Synonyms: mess up, muddle, bungle, botch +
hash

COBUILD Advanced English Dictionary. Copyright © HarperCollins Publishers

This week we will discuss a different strategy for tokenizing our words. This strategy will be to convert our word to a number in an unambiguous manner. Then we can simply see if our number is one we recognize. How hard can that be?

The process of converting something into an unambiguous number is hashing. Hash algorithms come in all shapes and sizes depending upon their application needs. One nice hash is the Pearson hash which can make an 8-bit number of a string. For a reasonably comprehensive list of hash algorithms check out this List of hash functions. Generally hash functions are intended to convert some string into a unique number that is very unlikely to represent any other string. How unlikely depends upon the algorithm and the size of the number. For example, the Pearson hashes are quick and easy. They produce an 8-bit value using an XOR table. However, there are more than 256 words in the English language, much less the rest of the worlds languages, so the odds of a hash collision are quite high with a large set of words. However, it is relatively easy to manipulate the XOR tables so that there are no collisions for a small word set.

Assuming we can apply some hash algorithm that will uniquely identify our words, it should be pretty easy to apply this technique to find our tokens. For example, in the first example we had the following table of keywords:

const char *wordList[] = {"GPGGA","GNGSA","GPGSV","GPBOD","GPDBT","GPDCN"};
enum wordTokens {NO_WORD = -1,GPGGA,GNGSA,GPGSV,GPBOD,GPDBT,GPDCN};

What if, that changed to this:

const int hashList[] = {<hash_of_GPGGA>,<hash_of_GNGSA>,<hash_of_GPGSV>,<hash_of_GPBOD>,<hash_of_GPDBT>,<hash_of_GPDCN>};
enum wordTokens {NO_WORD = -1,GPGGA,GNGSA,GPGSV,GPBOD,GPDBT,GPDCN};

It is not hard to imagine hashing the incoming word into an integer and then scanning the hashList looking for a match. This would be 2.5x smaller in memory if we did not need to store the master wordList and the comparison would be a 2 byte compare (or a 1 byte compare if we used a smaller hash). It would only require 2N comparisons where N is the number of words to check for.
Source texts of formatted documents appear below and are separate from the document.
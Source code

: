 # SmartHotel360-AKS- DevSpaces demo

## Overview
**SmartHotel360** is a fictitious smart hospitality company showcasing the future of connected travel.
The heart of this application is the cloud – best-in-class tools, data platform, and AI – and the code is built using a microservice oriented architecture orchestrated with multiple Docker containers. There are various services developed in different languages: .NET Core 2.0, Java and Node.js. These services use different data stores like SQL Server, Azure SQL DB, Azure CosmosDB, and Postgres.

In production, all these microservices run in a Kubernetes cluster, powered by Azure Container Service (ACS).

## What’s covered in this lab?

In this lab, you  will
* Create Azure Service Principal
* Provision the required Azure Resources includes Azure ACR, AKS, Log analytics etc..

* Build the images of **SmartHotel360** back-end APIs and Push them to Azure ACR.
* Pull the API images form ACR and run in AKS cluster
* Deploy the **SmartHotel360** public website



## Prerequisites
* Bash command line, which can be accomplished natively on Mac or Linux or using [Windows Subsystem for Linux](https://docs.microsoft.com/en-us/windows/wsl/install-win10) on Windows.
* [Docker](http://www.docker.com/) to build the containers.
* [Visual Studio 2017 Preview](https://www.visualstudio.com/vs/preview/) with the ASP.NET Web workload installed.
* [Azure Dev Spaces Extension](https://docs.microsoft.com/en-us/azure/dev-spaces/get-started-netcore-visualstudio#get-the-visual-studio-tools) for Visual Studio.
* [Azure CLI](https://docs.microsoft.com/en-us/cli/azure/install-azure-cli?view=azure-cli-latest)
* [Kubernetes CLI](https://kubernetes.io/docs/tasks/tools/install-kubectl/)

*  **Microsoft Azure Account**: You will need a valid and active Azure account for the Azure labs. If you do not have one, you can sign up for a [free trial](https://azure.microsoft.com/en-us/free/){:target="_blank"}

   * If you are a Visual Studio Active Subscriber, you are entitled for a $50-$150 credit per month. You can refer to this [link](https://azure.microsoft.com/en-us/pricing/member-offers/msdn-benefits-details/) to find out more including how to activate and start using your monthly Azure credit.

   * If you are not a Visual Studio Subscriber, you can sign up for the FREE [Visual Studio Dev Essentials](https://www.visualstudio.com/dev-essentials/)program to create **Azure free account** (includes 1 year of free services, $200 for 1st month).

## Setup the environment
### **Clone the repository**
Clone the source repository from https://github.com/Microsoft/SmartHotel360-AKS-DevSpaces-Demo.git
Of course hashing the incoming word creates an up-front cost but that cost could be buried inside the character receive function.

The hash methods are not perfect. With any one-way algorithm on unknown input, there is the possibility of a collision. That is where two words have the same computed hash value. This could mean that two of the keywords have the same value, or it could mean that a randomly chosen word (or random characters) matches a valid input. In a system where the keyword list is static and known at compile time, it is possible to develop a "perfect hash". That is a hash that guarantees all valid inputs are unique. If your system is concerned about random "noise" being treated as valid data, there are at least two ways to solve this.

Keep a list of the original words and do a final byte-for-byte compare one time.
Add a checksum to the input and make sure the checksum has to be valid in addition to the hash match. For NMEA strings, this is already available.

Can we go faster still?

The integer compare search method works very well, but there are a few ways to go even faster.

Sort the hashes in the list and use a search algorithm like a binary search to find the match. This reduces the the time from O(n) to O(log(n)). Much faster.
Use the hash as an index into an array of the tokens. This reduces the time from O(n) to O(1). Much Much faster but makes a potentially HUGE array (2^<hash bit length>)
Use the hash%<word count> to create a minimally sized table. This works but requires a minimal perfect hash. That is, a hash with the property of producing an N record table for N words. These algorithms are hard to find.
Use the hash as the token in the rest of the system. Why bother looking up a token if you already have a nice number. This is a good solution but assumes that you never need to use the tokens as indices of other arrays.

The idea that you can use the hash as an index into an array of records is the bases of a data structure called a Hash Table. Accessing a hash table is typically O(1) until a collision is detected and then it goes to O(m) where m is the number of items in the collisions. Typically the system implements the hash table as a sparse array with additional arrays holding the matching hash items.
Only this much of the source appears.